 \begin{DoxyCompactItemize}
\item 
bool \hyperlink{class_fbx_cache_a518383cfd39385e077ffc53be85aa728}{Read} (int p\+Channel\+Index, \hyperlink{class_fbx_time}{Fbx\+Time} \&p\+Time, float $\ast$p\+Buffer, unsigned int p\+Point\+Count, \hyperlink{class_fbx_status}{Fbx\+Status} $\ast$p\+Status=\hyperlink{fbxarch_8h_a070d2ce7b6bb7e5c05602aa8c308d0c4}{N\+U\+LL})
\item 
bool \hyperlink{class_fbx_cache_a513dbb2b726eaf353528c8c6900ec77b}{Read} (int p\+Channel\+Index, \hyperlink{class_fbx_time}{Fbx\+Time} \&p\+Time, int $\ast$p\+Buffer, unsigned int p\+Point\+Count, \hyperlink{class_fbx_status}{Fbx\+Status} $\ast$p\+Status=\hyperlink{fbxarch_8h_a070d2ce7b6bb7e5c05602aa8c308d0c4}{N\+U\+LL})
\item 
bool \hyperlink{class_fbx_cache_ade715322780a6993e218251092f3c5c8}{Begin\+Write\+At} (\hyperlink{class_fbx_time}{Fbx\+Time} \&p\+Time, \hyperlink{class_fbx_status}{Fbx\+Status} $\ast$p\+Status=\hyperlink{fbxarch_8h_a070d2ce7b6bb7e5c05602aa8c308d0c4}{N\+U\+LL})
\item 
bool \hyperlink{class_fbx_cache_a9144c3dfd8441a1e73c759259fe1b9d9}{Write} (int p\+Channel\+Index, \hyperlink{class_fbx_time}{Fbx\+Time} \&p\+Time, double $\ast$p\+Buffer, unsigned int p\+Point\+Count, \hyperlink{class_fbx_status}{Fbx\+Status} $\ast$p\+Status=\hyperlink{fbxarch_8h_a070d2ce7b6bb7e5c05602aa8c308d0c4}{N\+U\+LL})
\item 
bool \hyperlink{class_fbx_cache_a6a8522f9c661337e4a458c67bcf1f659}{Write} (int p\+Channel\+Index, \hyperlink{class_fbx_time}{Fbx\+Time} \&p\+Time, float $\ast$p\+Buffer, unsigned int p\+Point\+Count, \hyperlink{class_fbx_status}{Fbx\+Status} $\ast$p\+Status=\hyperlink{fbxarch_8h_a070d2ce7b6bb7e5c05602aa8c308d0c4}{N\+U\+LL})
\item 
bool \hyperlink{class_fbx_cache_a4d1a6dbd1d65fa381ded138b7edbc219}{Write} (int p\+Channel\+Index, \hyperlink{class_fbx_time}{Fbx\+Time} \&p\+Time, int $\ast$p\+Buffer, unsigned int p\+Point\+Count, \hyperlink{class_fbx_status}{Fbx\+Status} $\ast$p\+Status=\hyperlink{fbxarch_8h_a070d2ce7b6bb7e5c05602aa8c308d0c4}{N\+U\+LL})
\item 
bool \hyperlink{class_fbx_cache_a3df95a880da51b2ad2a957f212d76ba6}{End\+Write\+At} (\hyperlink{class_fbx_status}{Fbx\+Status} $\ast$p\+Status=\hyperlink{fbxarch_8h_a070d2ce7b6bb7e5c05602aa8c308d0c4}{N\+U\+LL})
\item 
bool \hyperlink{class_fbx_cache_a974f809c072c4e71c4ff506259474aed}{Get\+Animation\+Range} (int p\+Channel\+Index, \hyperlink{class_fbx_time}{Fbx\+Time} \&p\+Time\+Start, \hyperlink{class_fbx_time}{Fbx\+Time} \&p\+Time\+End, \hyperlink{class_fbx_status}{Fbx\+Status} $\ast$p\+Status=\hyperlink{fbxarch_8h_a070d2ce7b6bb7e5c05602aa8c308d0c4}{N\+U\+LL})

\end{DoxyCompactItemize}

....

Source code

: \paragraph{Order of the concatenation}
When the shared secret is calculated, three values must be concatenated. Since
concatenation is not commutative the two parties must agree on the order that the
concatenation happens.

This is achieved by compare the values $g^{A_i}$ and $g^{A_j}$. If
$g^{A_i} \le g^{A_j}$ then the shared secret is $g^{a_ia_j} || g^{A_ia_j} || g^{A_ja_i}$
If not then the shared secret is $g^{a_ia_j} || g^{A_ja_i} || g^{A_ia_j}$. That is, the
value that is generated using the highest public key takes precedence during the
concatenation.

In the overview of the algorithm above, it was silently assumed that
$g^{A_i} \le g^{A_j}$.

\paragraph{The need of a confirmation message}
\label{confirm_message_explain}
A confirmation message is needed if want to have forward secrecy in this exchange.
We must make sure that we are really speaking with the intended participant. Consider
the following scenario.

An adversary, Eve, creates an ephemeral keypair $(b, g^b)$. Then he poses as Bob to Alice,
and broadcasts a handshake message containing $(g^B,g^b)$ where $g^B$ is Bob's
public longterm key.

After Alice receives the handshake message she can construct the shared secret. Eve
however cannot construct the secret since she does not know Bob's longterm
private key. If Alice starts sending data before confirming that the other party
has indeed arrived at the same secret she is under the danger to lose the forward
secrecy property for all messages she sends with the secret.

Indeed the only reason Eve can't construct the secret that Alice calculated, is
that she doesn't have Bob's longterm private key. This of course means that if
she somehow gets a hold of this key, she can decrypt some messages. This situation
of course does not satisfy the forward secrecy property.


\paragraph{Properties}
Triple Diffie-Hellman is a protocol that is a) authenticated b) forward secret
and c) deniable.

....

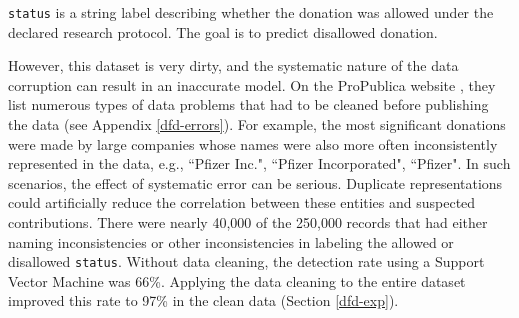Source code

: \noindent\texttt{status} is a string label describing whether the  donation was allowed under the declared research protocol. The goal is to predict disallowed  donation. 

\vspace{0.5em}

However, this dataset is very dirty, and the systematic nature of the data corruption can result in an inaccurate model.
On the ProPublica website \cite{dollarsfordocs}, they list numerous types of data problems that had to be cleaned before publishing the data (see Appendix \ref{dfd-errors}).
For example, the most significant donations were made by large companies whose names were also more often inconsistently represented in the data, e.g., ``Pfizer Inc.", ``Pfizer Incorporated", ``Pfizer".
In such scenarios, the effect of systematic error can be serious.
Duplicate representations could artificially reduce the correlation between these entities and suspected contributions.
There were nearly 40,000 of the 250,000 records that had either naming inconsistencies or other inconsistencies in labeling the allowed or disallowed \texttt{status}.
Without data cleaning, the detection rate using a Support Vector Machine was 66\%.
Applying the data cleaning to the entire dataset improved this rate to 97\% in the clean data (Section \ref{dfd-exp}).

....

◆ ACTIVITY:
Each line above that contains "secrecy" must be copied out.

◆ ANSWER SPACE:
A confirmation message is needed if want to have forward secrecy in this exchange.
secrecy property for all messages she sends with the secret.
of course does not satisfy the forward secrecy property.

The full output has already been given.